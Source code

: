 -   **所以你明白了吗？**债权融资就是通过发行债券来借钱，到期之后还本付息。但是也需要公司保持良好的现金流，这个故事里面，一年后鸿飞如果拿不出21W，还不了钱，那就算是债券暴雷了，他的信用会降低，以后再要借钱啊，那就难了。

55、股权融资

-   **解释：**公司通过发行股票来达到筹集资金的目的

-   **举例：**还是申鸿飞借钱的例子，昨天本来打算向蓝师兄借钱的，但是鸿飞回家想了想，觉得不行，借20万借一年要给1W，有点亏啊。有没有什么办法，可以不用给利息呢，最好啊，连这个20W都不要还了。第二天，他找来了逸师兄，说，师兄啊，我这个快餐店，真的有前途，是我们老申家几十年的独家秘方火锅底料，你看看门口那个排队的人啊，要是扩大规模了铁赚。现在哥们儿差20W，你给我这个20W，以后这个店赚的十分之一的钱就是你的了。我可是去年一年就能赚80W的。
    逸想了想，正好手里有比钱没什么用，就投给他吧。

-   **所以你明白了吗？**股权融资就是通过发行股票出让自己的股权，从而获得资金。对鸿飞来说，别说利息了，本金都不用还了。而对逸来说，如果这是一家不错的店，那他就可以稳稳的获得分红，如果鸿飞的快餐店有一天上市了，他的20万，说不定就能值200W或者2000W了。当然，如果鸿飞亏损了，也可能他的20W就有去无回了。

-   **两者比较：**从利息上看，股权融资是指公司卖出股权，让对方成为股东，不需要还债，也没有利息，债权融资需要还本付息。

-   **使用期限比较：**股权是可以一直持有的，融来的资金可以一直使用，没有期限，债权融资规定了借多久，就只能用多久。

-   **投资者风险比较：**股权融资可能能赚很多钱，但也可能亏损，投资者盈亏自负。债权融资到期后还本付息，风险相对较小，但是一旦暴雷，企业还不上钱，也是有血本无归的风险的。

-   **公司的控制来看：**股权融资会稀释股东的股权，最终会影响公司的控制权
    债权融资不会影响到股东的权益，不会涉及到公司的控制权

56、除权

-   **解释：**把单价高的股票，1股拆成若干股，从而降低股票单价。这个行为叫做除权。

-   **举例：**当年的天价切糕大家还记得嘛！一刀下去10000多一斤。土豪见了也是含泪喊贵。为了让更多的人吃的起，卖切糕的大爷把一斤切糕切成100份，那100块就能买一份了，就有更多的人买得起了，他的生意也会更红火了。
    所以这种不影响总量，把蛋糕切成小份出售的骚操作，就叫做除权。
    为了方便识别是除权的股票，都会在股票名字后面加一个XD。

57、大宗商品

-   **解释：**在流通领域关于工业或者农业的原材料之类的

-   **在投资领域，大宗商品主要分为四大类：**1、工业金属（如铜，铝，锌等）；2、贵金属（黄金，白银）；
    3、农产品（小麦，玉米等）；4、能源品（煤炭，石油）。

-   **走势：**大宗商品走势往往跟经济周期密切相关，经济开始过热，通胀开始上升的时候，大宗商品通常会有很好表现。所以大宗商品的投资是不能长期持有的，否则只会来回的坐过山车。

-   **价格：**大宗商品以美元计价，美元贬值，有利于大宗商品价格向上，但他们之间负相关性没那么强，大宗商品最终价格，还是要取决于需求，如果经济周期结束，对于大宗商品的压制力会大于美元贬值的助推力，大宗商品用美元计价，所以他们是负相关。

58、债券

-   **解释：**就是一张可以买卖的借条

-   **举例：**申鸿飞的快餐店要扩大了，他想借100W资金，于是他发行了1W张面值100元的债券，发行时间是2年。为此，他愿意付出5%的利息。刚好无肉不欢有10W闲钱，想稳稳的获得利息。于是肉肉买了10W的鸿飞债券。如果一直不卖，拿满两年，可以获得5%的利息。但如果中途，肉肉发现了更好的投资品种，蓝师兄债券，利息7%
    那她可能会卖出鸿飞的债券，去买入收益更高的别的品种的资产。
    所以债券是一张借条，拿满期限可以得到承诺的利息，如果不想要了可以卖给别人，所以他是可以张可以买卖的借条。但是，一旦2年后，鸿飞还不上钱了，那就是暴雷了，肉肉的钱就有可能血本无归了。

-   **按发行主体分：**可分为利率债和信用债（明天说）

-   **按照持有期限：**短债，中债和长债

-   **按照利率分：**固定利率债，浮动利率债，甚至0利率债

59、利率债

TASK OBJECTIVE
Output, unchanged, the lines from the line with "3、农产品（小麦，玉米等）；4、能源品（煤炭，石油）。" through the final line of the material.

EXERCISE RESULT
    3、农产品（小麦，玉米等）；4、能源品（煤炭，石油）。

-   **走势：**大宗商品走势往往跟经济周期密切相关，经济开始过热，通胀开始上升的时候，大宗商品通常会有很好表现。所以大宗商品的投资是不能长期持有的，否则只会来回的坐过山车。

-   **价格：**大宗商品以美元计价，美元贬值，有利于大宗商品价格向上，但他们之间负相关性没那么强，大宗商品最终价格，还是要取决于需求，如果经济周期结束，对于大宗商品的压制力会大于美元贬值的助推力，大宗商品用美元计价，所以他们是负相关。

58、债券

-   **解释：**就是一张可以买卖的借条

-   **举例：**申鸿飞的快餐店要扩大了，他想借100W资金，于是他发行了1W张面值100元的债券，发行时间是2年。为此，他愿意付出5%的利息。刚好无肉不欢有10W闲钱，想稳稳的获得利息。于是肉肉买了10W的鸿飞债券。如果一直不卖，拿满两年，可以获得5%的利息。但如果中途，肉肉发现了更好的投资品种，蓝师兄债券，利息7%
    那她可能会卖出鸿飞的债券，去买入收益更高的别的品种的资产。
    所以债券是一张借条，拿满期限可以得到承诺的利息，如果不想要了可以卖给别人，所以他是可以张可以买卖的借条。但是，一旦2年后，鸿飞还不上钱了，那就是暴雷了，肉肉的钱就有可能血本无归了。

-   **按发行主体分：**可分为利率债和信用债（明天说）

-   **按照持有期限：**短债，中债和长债

-   **按照利率分：**固定利率债，浮动利率债，甚至0利率债

59、利率债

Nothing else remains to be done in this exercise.